Whenever I tell people that the Savannah Music Festival features literally the very best in the world at their particular instruments, Jerry Douglas is a prime, possibly the prime, example. He is – and almost no one would argue with this – the best Dobro player in the world.

Douglas is also a longtime veteran of the Savannah Music Festival itself, and has garnered a very devoted local following, based largely on these frequent appearances. His roughly hour-long set last night featured stunning flights of instrumental fancy, with Douglas and bandmates trading extended, shimmering solos.

While Douglas’s skill and sensitivity on his instrument speaks for itself, I can’t say enough good things about Mike Seal, his guitarist. Accompanying Douglas on a six-string electric, Seal almost seemed to push Douglas to the next level through the sheer force of his own creativity -- a pretty big accomplishment.

Though mostly jazz-trained, Seal masterfully uses a more country/bluegrass finger-picking technique with Douglas’s band. Full of musical surprises, his solos literally kept me on the edge of my seat.

There was only one tune in the set with vocals, a fun cover of Tom Waits’s “2:19," with Douglas doing his best gravelly-voiced impression.

While the highlight of the set for me was their beautiful and sweeping instrumental “Come And Go,” my guess is most in the audience would instead pick Douglas’s poignant and touching cover of “While My Guitar Gently Weeps” as their favorite.

After a brief intermission, Sam Bush – an almost impossibly spry and youthful 70-year-old, jokingly described as “the Energizer Bunny” by Douglas – took the stage with his usual good humor and generous aplomb.

An iconic name in bluegrass/newgrass circles, Bush has introduced Appalachian roots music to a whole new generation of Americans, from country fans to Deadheads alike. This age diversity was reflected in the audience at the Lucas Theatre. The Savannah Music Festival audience tends to skew old, but there were actually plenty of 30 and even 20-somethings in this audience.

Bush and his excellent band are touring behind a new album devoted to the music of the late John Hartford, an American music icon in his own right who essentially invented progressive bluegrass. (If you're unfamiliar with Hartford's music, you're definitely familiar with his most well-known song, "Gentle On My Mind," a huge hit for Glen Campbell. Hartford would say that the songwriting royalties from that one tune alone gave him full musical and economic independence.)
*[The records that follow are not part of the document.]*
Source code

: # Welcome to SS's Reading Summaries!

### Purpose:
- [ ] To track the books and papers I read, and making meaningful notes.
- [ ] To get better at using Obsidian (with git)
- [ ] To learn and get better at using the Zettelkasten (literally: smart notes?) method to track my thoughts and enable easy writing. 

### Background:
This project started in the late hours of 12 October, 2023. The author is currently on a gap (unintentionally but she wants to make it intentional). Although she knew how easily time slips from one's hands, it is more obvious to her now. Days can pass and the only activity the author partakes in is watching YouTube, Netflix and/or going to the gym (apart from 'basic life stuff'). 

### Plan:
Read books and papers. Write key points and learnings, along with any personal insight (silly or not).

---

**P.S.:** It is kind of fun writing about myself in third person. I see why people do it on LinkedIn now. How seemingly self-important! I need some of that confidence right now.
Like Hartford, Bush is also a gifted multi-instrumentalist. While he stayed on his signature mandolin most of this evening, when he did pull out the fiddle you could almost hear the angels sing.

I especially enjoyed Bush's cheerful shout-out to Savannah legend Randy Wood, "luthier to the stars," who restored one of Bush's mandolins. Wood remains one of Savannah's true treasures, and is one reason the town is so well-regarded by so many world-renowned musical artists, who come here just to see him and get him to work on their instruments.

Hartford tunes that Bush covered included “Tall Buildings” and the hilarious “Granny Wontcha Smoke Some Marijuana.” Bush and company also played the new album’s title track “Radio John," a song written by Bush about Hartford.

Bush’s roughly 90-minute set concluded with a satisfying, long encore in which Douglas joined him for a duo rendition of Dylan’s “Girl from the North Country.”

And then the real fun started, when all the night’s musicians – both full bands – came out onstage at once to join Bush and Douglas for a long rave-up of solos and sheer musical delight.

It was less an encore than a mini-set of its own, and had the audience dancing in the aisles. Everyone left the Lucas with a big grin on their faces.